Source texts of formatted documents

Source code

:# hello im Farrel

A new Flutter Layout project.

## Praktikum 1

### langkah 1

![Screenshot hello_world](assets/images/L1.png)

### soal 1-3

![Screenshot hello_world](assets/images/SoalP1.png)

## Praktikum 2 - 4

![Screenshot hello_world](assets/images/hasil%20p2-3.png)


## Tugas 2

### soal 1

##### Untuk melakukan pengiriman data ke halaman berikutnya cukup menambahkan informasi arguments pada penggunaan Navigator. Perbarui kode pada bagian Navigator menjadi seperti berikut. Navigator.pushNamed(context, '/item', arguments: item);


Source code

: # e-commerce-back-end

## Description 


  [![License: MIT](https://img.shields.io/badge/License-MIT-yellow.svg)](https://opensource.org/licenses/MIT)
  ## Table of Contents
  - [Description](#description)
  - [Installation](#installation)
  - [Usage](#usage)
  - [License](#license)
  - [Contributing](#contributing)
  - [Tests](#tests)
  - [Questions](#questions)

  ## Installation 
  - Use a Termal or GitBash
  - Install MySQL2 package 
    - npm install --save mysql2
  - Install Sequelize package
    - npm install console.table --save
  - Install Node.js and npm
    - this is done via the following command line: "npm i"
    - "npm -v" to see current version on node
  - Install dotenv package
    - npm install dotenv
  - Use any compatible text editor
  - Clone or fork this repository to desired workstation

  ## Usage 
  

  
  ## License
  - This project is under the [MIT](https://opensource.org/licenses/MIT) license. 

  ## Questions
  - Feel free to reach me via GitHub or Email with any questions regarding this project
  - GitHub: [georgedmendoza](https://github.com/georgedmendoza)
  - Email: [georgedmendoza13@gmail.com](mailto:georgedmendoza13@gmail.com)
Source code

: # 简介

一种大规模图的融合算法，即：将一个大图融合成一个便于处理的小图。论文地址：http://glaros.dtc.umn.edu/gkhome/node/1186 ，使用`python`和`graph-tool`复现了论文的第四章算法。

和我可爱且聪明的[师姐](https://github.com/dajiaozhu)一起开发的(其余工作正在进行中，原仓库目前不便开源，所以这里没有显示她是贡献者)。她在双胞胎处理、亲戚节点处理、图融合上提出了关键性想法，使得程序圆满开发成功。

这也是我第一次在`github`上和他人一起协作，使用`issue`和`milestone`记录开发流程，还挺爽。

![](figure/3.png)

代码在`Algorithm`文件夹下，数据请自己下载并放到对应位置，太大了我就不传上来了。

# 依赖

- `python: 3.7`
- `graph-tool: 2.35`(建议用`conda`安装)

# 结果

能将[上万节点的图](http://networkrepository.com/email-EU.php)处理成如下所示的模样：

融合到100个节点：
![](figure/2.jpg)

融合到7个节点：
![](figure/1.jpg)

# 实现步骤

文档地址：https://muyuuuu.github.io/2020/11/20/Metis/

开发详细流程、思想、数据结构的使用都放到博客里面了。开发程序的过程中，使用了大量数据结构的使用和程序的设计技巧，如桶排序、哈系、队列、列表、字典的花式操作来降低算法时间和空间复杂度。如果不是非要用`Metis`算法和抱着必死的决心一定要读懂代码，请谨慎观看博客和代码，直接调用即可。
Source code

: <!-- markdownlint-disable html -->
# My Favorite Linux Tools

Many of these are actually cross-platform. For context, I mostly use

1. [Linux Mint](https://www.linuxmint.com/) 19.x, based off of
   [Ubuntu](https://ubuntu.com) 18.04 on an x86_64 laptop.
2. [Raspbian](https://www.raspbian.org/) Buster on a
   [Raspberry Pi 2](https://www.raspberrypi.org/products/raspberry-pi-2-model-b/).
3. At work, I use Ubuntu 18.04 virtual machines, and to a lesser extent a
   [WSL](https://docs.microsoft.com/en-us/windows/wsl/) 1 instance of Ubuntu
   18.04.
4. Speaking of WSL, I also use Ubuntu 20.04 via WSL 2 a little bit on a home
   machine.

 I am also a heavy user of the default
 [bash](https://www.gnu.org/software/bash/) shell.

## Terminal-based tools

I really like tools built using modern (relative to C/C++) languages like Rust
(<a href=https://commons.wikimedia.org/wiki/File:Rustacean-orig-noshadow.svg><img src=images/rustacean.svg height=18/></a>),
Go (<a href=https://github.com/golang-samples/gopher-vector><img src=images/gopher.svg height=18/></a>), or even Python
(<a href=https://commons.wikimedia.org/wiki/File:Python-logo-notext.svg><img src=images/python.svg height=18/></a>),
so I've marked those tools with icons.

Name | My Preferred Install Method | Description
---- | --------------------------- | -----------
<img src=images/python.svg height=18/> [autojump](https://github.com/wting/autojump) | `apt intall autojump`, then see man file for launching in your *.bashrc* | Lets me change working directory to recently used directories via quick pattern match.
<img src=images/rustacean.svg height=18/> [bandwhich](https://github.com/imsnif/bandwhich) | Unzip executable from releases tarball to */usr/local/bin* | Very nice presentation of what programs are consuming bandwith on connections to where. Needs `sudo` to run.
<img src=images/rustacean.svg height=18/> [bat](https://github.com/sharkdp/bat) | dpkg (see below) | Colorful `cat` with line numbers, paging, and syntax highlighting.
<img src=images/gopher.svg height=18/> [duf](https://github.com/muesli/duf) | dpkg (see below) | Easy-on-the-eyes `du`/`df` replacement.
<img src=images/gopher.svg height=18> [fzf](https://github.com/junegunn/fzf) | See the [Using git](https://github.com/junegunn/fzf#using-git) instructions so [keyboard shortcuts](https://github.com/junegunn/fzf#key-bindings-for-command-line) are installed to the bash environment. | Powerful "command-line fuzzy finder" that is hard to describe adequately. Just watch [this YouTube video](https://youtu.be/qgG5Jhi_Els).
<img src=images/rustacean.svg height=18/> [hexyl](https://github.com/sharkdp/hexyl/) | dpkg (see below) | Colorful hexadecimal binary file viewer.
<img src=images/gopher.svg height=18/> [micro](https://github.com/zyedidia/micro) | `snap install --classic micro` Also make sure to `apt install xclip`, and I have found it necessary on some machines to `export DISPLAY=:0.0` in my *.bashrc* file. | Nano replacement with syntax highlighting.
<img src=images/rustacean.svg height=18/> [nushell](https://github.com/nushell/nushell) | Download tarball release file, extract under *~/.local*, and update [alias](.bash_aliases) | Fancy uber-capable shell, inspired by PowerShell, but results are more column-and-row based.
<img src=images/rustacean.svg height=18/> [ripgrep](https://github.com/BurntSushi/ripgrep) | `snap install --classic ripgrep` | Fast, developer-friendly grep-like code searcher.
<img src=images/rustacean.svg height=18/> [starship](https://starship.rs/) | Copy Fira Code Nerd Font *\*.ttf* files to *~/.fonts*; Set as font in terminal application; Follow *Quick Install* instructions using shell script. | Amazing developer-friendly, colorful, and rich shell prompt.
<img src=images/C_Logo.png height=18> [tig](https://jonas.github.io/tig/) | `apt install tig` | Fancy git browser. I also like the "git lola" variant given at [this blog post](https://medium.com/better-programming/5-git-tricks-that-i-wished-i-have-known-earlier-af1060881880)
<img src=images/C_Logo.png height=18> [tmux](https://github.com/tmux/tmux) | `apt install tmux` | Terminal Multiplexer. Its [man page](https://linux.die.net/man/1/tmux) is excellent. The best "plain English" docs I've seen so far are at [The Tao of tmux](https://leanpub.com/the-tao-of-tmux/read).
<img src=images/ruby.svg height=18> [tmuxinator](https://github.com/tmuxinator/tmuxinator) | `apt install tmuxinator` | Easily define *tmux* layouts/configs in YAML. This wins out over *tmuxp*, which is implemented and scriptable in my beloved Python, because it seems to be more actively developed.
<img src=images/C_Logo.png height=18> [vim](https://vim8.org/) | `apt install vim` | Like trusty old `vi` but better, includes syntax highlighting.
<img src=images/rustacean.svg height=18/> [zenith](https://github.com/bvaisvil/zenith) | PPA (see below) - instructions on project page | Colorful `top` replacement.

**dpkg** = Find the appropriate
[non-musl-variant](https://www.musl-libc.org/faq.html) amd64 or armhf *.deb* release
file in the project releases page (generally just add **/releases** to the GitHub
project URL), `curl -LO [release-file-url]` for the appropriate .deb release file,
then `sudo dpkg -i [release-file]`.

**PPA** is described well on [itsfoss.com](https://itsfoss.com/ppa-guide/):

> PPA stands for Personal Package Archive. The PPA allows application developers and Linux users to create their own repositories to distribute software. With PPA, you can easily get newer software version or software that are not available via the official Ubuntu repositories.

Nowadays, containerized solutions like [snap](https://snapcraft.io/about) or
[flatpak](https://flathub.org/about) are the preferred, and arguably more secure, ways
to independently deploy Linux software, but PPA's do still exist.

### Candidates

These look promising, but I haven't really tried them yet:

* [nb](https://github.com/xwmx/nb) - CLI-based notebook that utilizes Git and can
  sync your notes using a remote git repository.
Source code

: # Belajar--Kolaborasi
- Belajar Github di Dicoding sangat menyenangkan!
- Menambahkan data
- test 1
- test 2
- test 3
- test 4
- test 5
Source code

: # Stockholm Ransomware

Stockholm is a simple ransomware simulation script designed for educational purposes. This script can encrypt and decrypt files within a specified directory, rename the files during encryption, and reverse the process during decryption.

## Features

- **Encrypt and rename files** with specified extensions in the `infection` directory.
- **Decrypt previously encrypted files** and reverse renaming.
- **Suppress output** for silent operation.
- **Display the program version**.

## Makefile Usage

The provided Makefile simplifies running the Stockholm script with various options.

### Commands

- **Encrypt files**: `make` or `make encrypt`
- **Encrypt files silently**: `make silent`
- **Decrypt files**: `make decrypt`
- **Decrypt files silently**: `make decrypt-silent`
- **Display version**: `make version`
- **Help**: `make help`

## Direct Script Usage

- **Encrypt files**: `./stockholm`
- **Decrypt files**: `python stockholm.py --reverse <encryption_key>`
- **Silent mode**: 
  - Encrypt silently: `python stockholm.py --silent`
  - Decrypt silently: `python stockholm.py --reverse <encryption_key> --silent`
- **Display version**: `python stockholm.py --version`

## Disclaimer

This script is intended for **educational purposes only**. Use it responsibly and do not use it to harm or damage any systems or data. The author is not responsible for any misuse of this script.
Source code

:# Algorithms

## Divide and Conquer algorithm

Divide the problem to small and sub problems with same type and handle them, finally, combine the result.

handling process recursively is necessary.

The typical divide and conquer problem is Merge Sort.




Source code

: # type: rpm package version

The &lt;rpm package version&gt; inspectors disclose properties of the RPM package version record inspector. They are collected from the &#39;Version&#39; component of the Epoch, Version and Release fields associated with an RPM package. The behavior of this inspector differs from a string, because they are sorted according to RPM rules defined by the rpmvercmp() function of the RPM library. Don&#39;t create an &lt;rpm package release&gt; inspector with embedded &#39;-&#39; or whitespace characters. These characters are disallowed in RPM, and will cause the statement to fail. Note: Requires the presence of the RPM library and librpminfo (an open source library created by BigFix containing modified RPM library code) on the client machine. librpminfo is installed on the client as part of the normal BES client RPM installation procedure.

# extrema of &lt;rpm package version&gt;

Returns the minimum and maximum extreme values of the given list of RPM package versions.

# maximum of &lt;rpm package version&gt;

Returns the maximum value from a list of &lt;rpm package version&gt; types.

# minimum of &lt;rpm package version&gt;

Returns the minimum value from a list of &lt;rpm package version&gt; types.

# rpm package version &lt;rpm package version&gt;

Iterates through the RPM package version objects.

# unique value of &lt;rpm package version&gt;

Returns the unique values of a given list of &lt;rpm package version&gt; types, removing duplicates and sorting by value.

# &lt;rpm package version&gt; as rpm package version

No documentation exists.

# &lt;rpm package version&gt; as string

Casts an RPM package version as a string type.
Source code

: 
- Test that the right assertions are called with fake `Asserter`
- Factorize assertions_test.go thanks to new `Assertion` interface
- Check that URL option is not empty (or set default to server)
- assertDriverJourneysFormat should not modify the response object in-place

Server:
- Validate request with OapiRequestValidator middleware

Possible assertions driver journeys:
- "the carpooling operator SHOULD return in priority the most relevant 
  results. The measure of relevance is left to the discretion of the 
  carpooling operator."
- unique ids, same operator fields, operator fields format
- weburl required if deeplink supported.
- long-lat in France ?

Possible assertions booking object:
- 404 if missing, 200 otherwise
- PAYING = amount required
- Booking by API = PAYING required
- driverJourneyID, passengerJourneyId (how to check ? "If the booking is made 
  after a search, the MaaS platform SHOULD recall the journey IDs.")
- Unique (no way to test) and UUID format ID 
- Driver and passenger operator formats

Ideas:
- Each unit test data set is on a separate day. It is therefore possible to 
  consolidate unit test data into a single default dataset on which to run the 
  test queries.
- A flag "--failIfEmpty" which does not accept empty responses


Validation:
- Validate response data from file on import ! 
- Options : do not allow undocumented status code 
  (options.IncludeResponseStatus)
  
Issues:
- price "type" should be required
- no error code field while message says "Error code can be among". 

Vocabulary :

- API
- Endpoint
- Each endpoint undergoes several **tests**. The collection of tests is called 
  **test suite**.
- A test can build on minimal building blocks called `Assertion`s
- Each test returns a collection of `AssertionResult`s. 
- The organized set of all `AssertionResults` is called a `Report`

§ **PROMPT**
Copy out the lines beginning at the one that contains "consolidate unit test". Stop at the final line of the data, and include it.

§ **ANSWER SECTION**
  consolidate unit test data into a single default dataset on which to run the 
  test queries.
- A flag "--failIfEmpty" which does not accept empty responses


Validation:
- Validate response data from file on import ! 
- Options : do not allow undocumented status code 
  (options.IncludeResponseStatus)
  
Issues:
- price "type" should be required
- no error code field while message says "Error code can be among". 

Vocabulary :

- API
- Endpoint
- Each endpoint undergoes several **tests**. The collection of tests is called 
  **test suite**.
- A test can build on minimal building blocks called `Assertion`s
- Each test returns a collection of `AssertionResult`s. 
- The organized set of all `AssertionResults` is called a `Report`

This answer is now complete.